§ HOW TO COMPLETE THIS TASK: From the material beneath, pull every line with the word "tehát".

§ INFORMATION GIVEN:
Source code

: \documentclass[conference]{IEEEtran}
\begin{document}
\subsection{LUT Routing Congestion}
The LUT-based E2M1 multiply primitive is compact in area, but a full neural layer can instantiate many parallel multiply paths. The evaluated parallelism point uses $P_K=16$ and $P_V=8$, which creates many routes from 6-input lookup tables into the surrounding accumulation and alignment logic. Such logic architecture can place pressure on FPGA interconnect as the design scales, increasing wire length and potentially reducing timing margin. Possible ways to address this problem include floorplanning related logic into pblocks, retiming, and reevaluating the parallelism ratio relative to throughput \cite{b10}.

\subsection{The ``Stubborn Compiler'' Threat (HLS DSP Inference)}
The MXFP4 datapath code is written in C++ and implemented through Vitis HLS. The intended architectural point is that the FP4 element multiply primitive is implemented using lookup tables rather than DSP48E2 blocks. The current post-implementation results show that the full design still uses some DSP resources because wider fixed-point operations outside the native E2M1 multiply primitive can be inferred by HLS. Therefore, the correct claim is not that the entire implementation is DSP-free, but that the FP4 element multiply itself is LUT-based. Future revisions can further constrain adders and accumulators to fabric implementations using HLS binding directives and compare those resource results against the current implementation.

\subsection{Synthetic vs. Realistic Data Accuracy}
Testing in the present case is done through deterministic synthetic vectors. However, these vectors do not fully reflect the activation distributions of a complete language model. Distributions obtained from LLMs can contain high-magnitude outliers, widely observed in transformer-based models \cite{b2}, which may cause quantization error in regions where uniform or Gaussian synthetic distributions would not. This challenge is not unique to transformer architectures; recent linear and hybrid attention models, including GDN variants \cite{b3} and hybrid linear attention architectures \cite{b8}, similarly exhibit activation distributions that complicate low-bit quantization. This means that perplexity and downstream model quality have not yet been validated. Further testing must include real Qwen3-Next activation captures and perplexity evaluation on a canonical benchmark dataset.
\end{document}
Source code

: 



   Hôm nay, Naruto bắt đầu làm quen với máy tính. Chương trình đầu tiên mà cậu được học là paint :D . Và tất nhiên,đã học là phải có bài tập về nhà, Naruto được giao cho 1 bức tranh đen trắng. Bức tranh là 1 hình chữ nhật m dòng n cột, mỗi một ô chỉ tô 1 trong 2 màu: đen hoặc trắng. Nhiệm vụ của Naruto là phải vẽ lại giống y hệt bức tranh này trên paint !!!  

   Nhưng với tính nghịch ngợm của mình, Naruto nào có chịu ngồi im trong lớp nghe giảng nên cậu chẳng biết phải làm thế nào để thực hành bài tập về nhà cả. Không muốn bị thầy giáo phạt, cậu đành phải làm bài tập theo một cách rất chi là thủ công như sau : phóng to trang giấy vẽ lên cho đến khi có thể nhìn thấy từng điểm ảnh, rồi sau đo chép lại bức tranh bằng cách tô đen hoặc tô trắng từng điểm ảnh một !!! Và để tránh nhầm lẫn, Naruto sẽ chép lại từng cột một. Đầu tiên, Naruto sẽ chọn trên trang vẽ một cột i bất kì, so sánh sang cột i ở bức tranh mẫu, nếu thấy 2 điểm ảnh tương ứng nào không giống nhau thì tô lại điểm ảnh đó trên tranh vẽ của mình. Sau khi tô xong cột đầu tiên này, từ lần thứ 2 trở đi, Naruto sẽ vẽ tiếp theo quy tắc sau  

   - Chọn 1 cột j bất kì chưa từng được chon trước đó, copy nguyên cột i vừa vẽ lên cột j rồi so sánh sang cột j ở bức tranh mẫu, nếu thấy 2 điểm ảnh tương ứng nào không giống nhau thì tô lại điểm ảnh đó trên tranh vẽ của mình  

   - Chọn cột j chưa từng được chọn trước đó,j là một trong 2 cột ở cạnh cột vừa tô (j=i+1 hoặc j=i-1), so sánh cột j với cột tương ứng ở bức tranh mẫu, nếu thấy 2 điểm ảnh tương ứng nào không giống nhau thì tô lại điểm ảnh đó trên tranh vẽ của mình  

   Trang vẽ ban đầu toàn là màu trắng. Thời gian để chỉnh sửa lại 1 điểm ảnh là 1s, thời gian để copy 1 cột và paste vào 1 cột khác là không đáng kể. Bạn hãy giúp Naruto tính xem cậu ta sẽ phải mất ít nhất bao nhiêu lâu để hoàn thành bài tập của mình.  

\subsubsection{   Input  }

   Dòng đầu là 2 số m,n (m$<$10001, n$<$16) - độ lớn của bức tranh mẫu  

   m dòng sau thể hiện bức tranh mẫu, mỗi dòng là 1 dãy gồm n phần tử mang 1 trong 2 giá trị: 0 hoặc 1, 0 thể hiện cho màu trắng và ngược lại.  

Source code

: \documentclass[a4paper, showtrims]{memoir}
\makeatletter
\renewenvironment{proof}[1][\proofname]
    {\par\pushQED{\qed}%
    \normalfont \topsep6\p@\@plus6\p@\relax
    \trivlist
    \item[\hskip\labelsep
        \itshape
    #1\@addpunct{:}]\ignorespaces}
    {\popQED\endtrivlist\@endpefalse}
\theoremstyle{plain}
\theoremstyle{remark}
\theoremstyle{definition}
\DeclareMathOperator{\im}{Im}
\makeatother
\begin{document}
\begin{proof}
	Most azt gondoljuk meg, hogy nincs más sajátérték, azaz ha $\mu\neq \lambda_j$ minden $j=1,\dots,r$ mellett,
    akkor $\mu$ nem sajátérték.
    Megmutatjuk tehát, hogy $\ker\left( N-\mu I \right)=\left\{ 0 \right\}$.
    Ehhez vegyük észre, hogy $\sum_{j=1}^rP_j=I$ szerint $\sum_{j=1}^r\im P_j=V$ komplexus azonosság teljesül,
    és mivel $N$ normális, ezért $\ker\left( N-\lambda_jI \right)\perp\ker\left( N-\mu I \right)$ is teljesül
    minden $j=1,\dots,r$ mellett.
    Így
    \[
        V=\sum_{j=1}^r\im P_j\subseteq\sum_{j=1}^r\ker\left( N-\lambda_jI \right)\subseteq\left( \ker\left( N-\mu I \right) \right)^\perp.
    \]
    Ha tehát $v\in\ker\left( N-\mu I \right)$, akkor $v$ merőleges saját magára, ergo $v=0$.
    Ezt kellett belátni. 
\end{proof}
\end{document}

§ SOLUTION TO THIS PROBLEM:
    Megmutatjuk tehát, hogy $\ker\left( N-\mu I \right)=\left\{ 0 \right\}$.
    Ha tehát $v\in\ker\left( N-\mu I \right)$, akkor $v$ merőleges saját magára, ergo $v=0$.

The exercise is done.